Saved entries
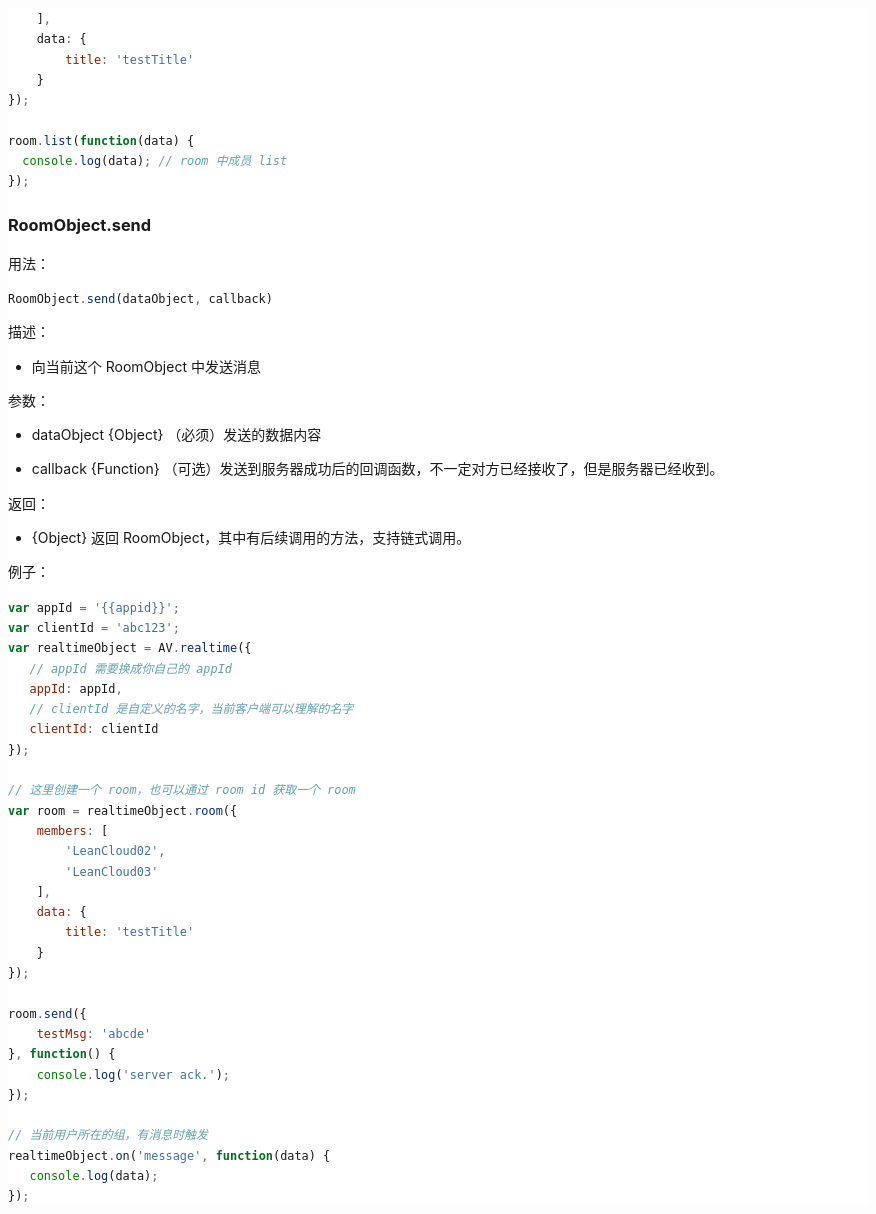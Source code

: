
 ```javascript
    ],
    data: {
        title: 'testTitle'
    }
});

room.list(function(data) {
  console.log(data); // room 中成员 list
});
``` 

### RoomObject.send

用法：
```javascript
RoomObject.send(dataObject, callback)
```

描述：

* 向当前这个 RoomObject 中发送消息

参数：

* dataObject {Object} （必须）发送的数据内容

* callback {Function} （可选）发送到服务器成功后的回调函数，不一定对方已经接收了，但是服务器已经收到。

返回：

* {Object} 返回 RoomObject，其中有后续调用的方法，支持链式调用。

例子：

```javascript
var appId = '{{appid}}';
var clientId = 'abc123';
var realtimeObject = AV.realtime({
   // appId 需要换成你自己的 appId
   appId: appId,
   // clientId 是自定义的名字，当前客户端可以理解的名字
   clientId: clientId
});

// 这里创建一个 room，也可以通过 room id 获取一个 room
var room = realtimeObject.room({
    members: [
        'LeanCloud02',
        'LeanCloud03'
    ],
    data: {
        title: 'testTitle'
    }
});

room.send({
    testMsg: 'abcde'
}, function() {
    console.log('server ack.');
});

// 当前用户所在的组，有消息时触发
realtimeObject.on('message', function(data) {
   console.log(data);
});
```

## Task
Search the records line by line for the word "clientId" and copy every line where it appears.

## Result for this task
var clientId = 'abc123';
   // clientId 是自定义的名字，当前客户端可以理解的名字
   clientId: clientId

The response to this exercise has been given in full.